働き方改革とDX

小關 剛

茨城県働き方改革とDX

筑波記念病院
小關 剛

はじめに、当院は茨城県つくば市に位置し、487床を有する急性期医療中心のケアミックス病院です。地域の医療需要に応じた体制整備に取り組む中、医師をはじめとした医療従事者の働き方改革は喫緊の課題として位置づけられています。本稿では、当院が推進してきた改革の実践内容とその成果をご紹介します。

従来はICカードによる勤怠管理を導入していましたが、医師の打刻率は約7割にとどまり、勤務実態の適正把握に課題がありました。そこで2024年度よりビーコン方式へ切り替えたところ、検知率は9割を超え、勤務時間に対する意識が大きく改善しました。結果として、医局全体の超過勤務時間が着実に減少するなど、働き方改革の重要な第一歩となりました。

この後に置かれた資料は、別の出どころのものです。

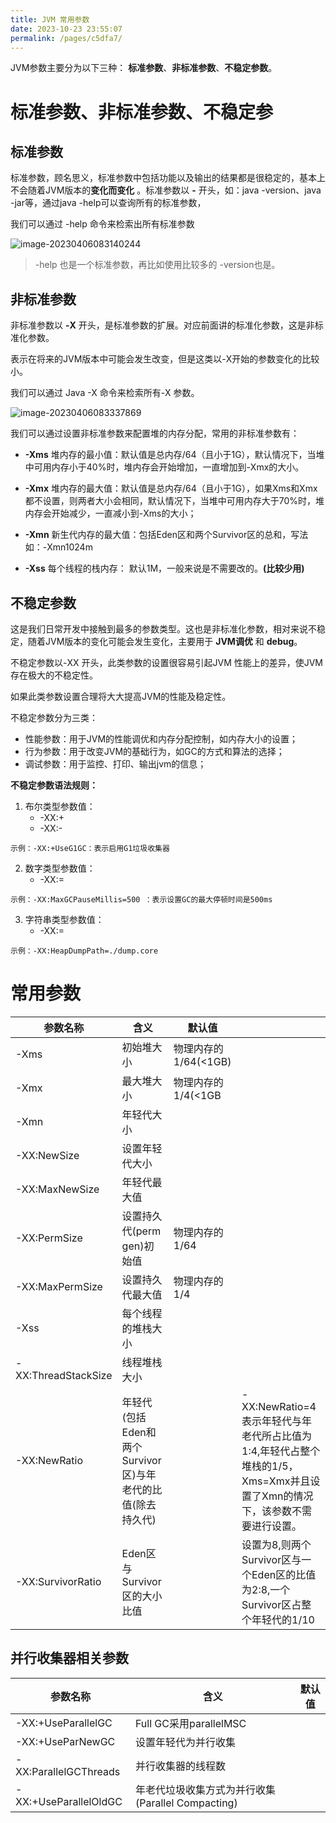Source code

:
 ```yaml
---
title: JVM 常用参数
date: 2023-10-23 23:55:07
permalink: /pages/c5dfa7/
---
```

JVM参数主要分为以下三种： **标准参数**、**非标准参数**、**不稳定参数**。

# 标准参数、非标准参数、不稳定参



## 标准参数

标准参数，顾名思义，标准参数中包括功能以及输出的结果都是很稳定的，基本上 不会随着JVM版本的**变化而变化** 。标准参数以 **-** 开头，如：java -version、java -jar等，通过java -help可以查询所有的标准参数，

我们可以通过 -help 命令来检索出所有标准参数

![image-20230406083140244](https://notes-img2022.oss-cn-shenzhen.aliyuncs.com/img/image-20230406083140244.png)



> -help 也是一个标准参数，再比如使用比较多的 -version也是。



## 非标准参数

非标准参数以 **-X** 开头，是标准参数的扩展。对应前面讲的标准化参数，这是非标准化参数。

表示在将来的JVM版本中可能会发生改变，但是这类以-X开始的参数变化的比较小。

我们可以通过 Java -X 命令来检索所有-X 参数。

![image-20230406083337869](https://notes-img2022.oss-cn-shenzhen.aliyuncs.com/img/image-20230406083337869.png)



我们可以通过设置非标准参数来配置堆的内存分配，常用的非标准参数有：



- **-Xms** 堆内存的最小值：默认值是总内存/64（且小于1G），默认情况下，当堆中可用内存小于40%时，堆内存会开始增加，一直增加到-Xmx的大小。

- **-Xmx** 堆内存的最大值：默认值是总内存/64（且小于1G），如果Xms和Xmx都不设置，则两者大小会相同，默认情况下，当堆中可用内存大于70%时，堆内存会开始减少，一直减小到-Xms的大小；

- **-Xmn** 新生代内存的最大值：包括Eden区和两个Survivor区的总和，写法如：-Xmn1024m

- **-Xss** 每个线程的栈内存： 默认1M，一般来说是不需要改的。**(比较少用)**



## 不稳定参数

这是我们日常开发中接触到最多的参数类型。这也是非标准化参数，相对来说不稳定，随着JVM版本的变化可能会发生变化，主要用于 **JVM调优** 和 **debug**。

不稳定参数以-XX 开头，此类参数的设置很容易引起JVM 性能上的差异，使JVM存在极大的不稳定性。

如果此类参数设置合理将大大提高JVM的性能及稳定性。

不稳定参数分为三类：

- 性能参数：用于JVM的性能调优和内存分配控制，如内存大小的设置；
- 行为参数：用于改变JVM的基础行为，如GC的方式和算法的选择；
- 调试参数：用于监控、打印、输出jvm的信息；

**不稳定参数语法规则：**

1. 布尔类型参数值：
   - -XX:+
   - -XX:-

```shell
示例：-XX:+UseG1GC：表示启用G1垃圾收集器
```

2. 数字类型参数值：
   - -XX:=

```
示例：-XX:MaxGCPauseMillis=500 ：表示设置GC的最大停顿时间是500ms
```



3. 字符串类型参数值：
   - -XX:=

```
示例：-XX:HeapDumpPath=./dump.core
```





# 常用参数

| 参数名称             | 含义                                                       | 默认值               |                                                              |
| -------------------- | ---------------------------------------------------------- | -------------------- | ------------------------------------------------------------ |
| \-Xms                | 初始堆大小                                                 | 物理内存的1/64(<1GB) |                                                              |
| \-Xmx                | 最大堆大小                                                 | 物理内存的1/4(<1GB   |                                                              |
| \-Xmn                | 年轻代大小                                                 |                      |                                                              |
| \-XX:NewSize         | 设置年轻代大小                                             |                      |                                                              |
| \-XX:MaxNewSize      | 年轻代最大值                                               |                      |                                                              |
| \-XX:PermSize        | 设置持久代(perm gen)初始值                                 | 物理内存的1/64       |                                                              |
| \-XX:MaxPermSize     | 设置持久代最大值                                           | 物理内存的1/4        |                                                              |
| \-Xss                | 每个线程的堆栈大小                                         |                      |                                                              |
| \-XX:ThreadStackSize | 线程堆栈大小                                               |                      |                                                              |
| \-XX:NewRatio        | 年轻代(包括Eden和两个Survivor区)与年老代的比值(除去持久代) |                      | \-XX:NewRatio=4表示年轻代与年老代所占比值为1:4,年轻代占整个堆栈的1/5，Xms=Xmx并且设置了Xmn的情况下，该参数不需要进行设置。 |
| \-XX:SurvivorRatio   | Eden区与Survivor区的大小比值                               |                      | 设置为8,则两个Survivor区与一个Eden区的比值为2:8,一个Survivor区占整个年轻代的1/10 |



## 并行收集器相关参数

| 参数名称               | 含义                                              | 默认值 |
| ---------------------- | ------------------------------------------------- | ------ |
| \-XX:+UseParallelGC    | Full GC采用parallelMSC                            |        |
| \-XX:+UseParNewGC      | 设置年轻代为并行收集                              |        |
| \-XX:ParallelGCThreads | 并行收集器的线程数                                |        |
| \-XX:+UseParallelOldGC | 年老代垃圾收集方式为并行收集(Parallel Compacting) |        |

病棟では、これまで一般的であった主治医制からチーム制へ移行しました。複数の医師が患者情報を共有することで、主治医不在時でも診療相談が可能となり、医師の負担軽減とメディカルスタッフとの連携強化につながっています。また日当直業務においては、当直帯に入院した患者の主治医を翌朝ディレクターが速やかに振り分ける仕組みを導入し、当直明け医師が迅速に業務から離脱できる環境を整備しました。この取り組みは、疲労軽減だけでなく診療の質向上にも寄与しています(図1)。

図1

医師の負担軽減には、メディカルスタッフへの適切なタスクシフトが不可欠です。当院では段階的に体制整備を進めています。看護部門では、ナースプラクティショナーを心臓血管外科チームに配置し、周術期管理や手術立ち会いなど専門性の高い業務を担っています。また「コーディネーター」を新設し、事務的業務から術前・術後フォローまで幅広く担当。特定行為看護師や認定看護師の育成にも法人全体で取り組んでいます(図2)。

図2

各専門部門での業務分担においては、ER部門では病院救急救命士の積極採用により看護師業務の一部を代替、放射線部門では造影検査時のライン確保を診療放射線技師が担当、外来部門では採血業務を臨床検査技師が一括して実施など看護師の業務負担軽減に努めています(図3)。

図3

当院では医療DXについても積極的に取り組み、トライアンドエラーを繰り返し現場に適したシステム導入を進めています。診療の隙間時間に確認業務が行えるようになり業務効率が向上したほか、メディカルスタッフが医師へ逐一確認する必要が減り、現場全体の心理的安全性向上にもつながっています。現場からのフィードバックを反映しながら運用改善を継続しており、DXと働き方改革を一体的に推進しています(図4)。

図4

働き方改革は単一の施策で完結するものではなく、勤怠管理の精度向上、業務分担の最適化、DX推進など複数施策を並行して進めることで初めて実を結びます。当院では今後も現場の声に根ざした改革を継続してまいります。